Shareholder and Administrative Services. The Board considered (i) the nature, extent, quality, and cost of advisory, administrative, and shareholder services performed by the Investment Advisers and their affiliates under the Advisory Contracts and under separate agreements covering transfer agency, pricing and bookkeeping, and securities lending services for the fund; (ii) the nature and extent of the supervision of third party service providers, principally custodians, subcustodians, and pricing vendors; and (iii) the resources devoted to, and the record of compliance with, the fund's compliance policies and procedures. The Board also reviewed the allocation of fund brokerage, including allocations to brokers affiliated with the Investment Advisers, the use of brokerage commissions to pay fund expenses, and the use of "soft" commission dollars to pay for research services.
 
The Board noted that the growth of fund assets over time across the complex allows Fidelity to reinvest in the development of services designed to enhance the value and convenience of the Fidelity funds as investment vehicles. These services include 24-hour access to account information and market information over the Internet and through telephone representatives, investor education materials, and asset allocation tools. The Board also considered that it reviews customer service metrics such as telephone response times, continuity of services on the website and metrics addressing services at Fidelity Investor Centers.
 
Investment in a Large Fund Family. The Board considered the benefits to shareholders of investing in a Fidelity fund, including the benefits of investing in a fund that is part of a large family of funds offering a variety of investment disciplines and providing a large variety of mutual fund investor services.

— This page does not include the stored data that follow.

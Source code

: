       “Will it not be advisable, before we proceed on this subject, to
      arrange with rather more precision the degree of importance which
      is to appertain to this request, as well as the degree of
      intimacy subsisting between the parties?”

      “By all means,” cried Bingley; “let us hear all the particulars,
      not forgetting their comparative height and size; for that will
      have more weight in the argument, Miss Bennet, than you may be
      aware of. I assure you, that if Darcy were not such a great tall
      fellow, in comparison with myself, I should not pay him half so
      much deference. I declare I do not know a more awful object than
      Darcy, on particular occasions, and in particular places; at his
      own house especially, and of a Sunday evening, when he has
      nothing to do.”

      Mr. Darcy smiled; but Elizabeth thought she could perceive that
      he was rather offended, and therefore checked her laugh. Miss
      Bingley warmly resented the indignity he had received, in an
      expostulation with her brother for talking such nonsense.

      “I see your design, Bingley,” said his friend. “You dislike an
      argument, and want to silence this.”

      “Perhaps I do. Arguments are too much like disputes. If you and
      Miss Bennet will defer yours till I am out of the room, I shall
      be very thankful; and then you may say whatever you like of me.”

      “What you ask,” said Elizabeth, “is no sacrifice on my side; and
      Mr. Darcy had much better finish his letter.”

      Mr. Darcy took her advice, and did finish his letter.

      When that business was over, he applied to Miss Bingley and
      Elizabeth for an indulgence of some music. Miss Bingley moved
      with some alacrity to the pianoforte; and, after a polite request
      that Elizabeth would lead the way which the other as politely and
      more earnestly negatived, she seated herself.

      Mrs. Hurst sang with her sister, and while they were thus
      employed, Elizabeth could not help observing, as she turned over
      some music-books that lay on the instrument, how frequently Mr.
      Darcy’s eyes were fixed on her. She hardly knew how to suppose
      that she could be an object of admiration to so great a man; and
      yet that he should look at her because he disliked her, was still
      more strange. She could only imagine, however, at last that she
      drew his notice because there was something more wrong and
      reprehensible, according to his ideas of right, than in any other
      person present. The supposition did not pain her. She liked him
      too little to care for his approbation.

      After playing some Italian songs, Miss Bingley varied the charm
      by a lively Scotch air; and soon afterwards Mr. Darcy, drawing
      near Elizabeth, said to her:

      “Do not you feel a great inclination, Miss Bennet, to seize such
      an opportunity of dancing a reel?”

The Board noted that Fidelity had taken, or had made recommendations that resulted in the Fidelity funds taking, a number of actions over the previous year that benefited particular funds, including: (i) continuing to dedicate additional resources to Fidelity's investment research process, which includes meetings with management of issuers of securities in which the funds invest; (ii) continuing efforts to enhance Fidelity's global research capabilities; (iii) launching new funds and ETFs with innovative structures, strategies and pricing and making other enhancements to meet client needs; (iv) launching new share classes of existing funds; (v) eliminating purchase minimums and broadening eligibility requirements for certain funds and share classes; (vi) reducing management fees and total expenses for certain target date funds and classes and index funds; (vii) lowering expenses for certain existing funds and classes by implementing or lowering expense caps; (viii) rationalizing product lines and gaining increased efficiencies from fund mergers and liquidations; (ix) continuing to develop, acquire and implement systems and technology to improve services to the funds and shareholders, strengthen information security, and increase efficiency; and (x) continuing to implement enhancements to further strengthen Fidelity's product line to increase investors' probability of success in achieving their investment goals, including retirement income goals.
 
Investment Performance . The Board considered whether the fund has operated in accordance with its investment objective, as well as its record of compliance with its investment restrictions and its performance history. The Board noted that the fund had a portfolio manager change in March 2019. The Board will continue to monitor closely the fund's performance, taking into account the portfolio manager change.
 
The Board took into account discussions that occur at Board meetings throughout the year with representatives of the Investment Advisers about fund investment performance. In this regard the Board noted that as part of regularly scheduled fund reviews and other reports to the Board on fund performance, the Board considers annualized return information for the fund for different time periods, measured against an appropriate securities market index (benchmark index) and an appropriate peer group of funds with similar objectives (peer group). The Board also reviews and considers information about performance attribution. In its evaluation of fund investment performance, the Board gave particular attention to information indicating changes in performance of certain Fidelity funds for specific time periods and discussed with the Investment Advisers the reasons for any overperformance or underperformance.
 
In addition to reviewing absolute and relative fund performance, the Independent Trustees periodically consider the appropriateness of fund performance metrics in evaluating the results achieved. In general, the Independent Trustees believe that fund performance should be evaluated based on net performance (after fees and expenses) of the representative class, compared to appropriate benchmark indices, over appropriate time periods that may include full market cycles, and compared to peer groups, as applicable, over the same periods, taking into account relevant factors including the following: general market conditions; issuer-specific information; and fund cash flows and other factors.  
 
The Independent Trustees recognize that shareholders evaluate performance on a net basis over their own holding periods, for which one-, three-, and five-year periods are often used as a proxy. For this reason, the performance information reviewed by the Board also included net cumulative total return information for the fund and an appropriate benchmark index and peer group for the most recent one-, three-, and five-year periods ended September 30, 2021, as shown below. Returns are shown compared to the 25th percentile (top of box, 75% beaten) and 75th percentile (bottom of box, 25% beaten) of the peer universe.  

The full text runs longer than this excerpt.